The majority reasons that Gladys’s “very actions of keeping some objects but giving away or selling others demonstrate that she chose certain pieces of art.” That is true but irrelevant. To affirm, there must be a basis in the record for concluding that Gladys chose to keep all the items other than those she sold or *125gave away. Because Gladys chose (that is, did not sell or give away) certain of the items, it hardly follows that she ever saw or became familiar with all of the scores of other items in the testator’s apartment. Presumably, the majority would agree that if the record established, for example, that Gladys saw or became familiar with only 10 of the items and chose to keep five, there would not be any basis for concluding she had made the kind of selection contemplated by the will. The actual record establishes only that Gladys saw “some” of the objects—the ones Howard chose to bring to her apartment—and similarly affords no reasonable basis for concluding that Gladys made a choice to keep for herself all the items other than the ones she gave away or sold.
In short, I agree with the majority and the Surrogate that the items of art given away by Gladys and the proceeds of the paintings sold by Howard belong to the residuary legatees. None of the items and none of the other “household items,” however, were disposed of in accordance with the will, and the executrix should be required to account for these items (see Matter of Camarda, 63 AD2d 837 [1978]). Nonetheless, petitioner’s contention that all the. household items should be distributed to the residuary legatees should be rejected. If, as appears to be the case, Gladys was never informed that she had the right to take whatever items she desired, acceptance of petitioner’s contention would deprive her of that right.
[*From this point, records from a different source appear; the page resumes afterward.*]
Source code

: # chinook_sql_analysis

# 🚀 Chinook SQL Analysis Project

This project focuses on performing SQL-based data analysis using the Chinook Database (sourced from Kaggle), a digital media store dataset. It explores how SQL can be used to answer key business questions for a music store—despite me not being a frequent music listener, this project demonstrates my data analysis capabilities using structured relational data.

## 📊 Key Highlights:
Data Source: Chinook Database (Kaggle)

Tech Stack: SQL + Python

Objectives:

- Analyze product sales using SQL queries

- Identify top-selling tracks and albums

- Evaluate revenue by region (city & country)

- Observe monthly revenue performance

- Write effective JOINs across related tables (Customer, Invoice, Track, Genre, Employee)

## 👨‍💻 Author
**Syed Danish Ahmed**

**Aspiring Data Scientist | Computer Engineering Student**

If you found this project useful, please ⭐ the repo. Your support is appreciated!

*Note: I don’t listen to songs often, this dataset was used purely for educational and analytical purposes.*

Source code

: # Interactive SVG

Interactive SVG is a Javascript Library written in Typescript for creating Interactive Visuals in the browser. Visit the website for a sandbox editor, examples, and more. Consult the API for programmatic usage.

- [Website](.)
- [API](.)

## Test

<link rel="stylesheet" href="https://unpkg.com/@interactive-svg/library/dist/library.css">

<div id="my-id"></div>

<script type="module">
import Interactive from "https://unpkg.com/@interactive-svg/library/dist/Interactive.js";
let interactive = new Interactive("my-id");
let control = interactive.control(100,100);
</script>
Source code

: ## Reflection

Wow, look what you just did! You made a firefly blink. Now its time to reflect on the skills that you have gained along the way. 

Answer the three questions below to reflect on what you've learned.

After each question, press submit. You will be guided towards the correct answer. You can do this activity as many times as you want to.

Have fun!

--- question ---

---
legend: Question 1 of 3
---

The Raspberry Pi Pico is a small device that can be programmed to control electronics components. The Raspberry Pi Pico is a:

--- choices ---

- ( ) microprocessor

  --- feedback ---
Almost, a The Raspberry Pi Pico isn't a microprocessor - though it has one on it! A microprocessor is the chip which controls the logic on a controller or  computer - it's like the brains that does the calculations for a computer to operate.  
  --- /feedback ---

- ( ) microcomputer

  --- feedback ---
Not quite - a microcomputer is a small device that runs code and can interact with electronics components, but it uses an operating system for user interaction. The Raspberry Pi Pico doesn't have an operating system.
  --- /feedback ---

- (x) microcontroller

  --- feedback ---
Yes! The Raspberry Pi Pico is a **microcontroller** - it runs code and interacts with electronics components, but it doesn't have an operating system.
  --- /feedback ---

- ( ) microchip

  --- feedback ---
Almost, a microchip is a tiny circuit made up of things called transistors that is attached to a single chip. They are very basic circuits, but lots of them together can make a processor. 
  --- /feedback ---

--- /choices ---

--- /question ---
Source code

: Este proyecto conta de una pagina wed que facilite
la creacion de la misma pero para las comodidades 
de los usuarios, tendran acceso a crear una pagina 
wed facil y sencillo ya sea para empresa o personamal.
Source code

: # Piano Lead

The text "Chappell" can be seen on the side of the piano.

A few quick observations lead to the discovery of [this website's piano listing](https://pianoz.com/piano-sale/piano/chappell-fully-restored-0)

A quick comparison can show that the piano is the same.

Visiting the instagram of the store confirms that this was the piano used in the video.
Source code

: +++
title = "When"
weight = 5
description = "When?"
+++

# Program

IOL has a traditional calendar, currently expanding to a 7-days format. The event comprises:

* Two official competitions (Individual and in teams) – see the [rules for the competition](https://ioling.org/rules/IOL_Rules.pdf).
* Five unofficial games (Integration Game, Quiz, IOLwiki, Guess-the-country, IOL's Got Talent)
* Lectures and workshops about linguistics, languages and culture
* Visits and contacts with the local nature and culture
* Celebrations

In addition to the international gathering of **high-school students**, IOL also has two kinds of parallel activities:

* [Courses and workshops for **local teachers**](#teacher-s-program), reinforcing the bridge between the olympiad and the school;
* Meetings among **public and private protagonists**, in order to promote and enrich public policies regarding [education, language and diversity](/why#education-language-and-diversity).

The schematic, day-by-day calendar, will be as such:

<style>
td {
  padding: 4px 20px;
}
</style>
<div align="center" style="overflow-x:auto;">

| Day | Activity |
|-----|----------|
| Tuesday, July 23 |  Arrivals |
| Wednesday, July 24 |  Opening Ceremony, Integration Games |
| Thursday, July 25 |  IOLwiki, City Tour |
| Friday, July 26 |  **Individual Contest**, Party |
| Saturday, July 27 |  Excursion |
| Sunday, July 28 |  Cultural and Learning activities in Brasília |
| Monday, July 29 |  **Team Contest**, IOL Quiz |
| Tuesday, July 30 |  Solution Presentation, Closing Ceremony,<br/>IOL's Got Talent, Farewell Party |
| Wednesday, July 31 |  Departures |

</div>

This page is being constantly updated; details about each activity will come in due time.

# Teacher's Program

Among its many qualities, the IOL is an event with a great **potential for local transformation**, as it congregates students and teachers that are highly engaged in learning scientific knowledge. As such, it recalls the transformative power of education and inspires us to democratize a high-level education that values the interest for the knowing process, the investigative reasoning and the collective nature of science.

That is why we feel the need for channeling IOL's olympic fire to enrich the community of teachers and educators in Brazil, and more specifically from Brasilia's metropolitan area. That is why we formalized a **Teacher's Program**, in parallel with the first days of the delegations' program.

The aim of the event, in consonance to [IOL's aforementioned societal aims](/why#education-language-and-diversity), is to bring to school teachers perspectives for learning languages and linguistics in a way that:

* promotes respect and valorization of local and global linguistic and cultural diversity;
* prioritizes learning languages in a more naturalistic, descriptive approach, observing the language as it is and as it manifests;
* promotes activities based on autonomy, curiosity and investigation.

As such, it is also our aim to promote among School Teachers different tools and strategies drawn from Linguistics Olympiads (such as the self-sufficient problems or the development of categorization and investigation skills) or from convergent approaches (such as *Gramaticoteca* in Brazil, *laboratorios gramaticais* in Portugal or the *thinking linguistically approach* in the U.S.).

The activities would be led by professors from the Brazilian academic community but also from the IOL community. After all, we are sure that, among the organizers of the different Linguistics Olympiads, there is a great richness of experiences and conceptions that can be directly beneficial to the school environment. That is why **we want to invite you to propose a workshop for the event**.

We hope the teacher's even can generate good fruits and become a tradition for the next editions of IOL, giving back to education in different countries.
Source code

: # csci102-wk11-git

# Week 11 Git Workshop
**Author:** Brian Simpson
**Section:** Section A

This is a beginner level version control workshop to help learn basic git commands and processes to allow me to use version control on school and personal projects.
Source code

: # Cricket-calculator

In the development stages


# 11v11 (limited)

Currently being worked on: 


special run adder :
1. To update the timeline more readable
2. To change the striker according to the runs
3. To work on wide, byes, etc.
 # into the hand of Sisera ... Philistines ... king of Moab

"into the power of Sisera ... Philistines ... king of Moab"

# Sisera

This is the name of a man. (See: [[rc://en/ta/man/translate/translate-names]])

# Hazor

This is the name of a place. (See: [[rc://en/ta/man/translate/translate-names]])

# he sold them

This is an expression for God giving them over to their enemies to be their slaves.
Whether there is a basis for depriving her of that right, and the related issue of whether at this juncture that right could be exercised by Gladys in a manner that would be fair to all the residuary legatees, are matters for the Surrogate in the first instance.*
Marlow, Sweeny and Catterson, JJ., concur with Buckley, EJ.; McGuire, J., concurs in part and dissents in part in a separate opinion.
Order, Surrogate’s Court, New York County, entered on or about December 6, 2002, affirmed, without costs.
Gladys was not a party to the proceedings before the Surrogate and I do not mean to exclude the possibility, however remote, that she in fact was aware of the terms of the will and actually selected the items she desired. That, too, is a matter that should be addressed in subsequent proceedings.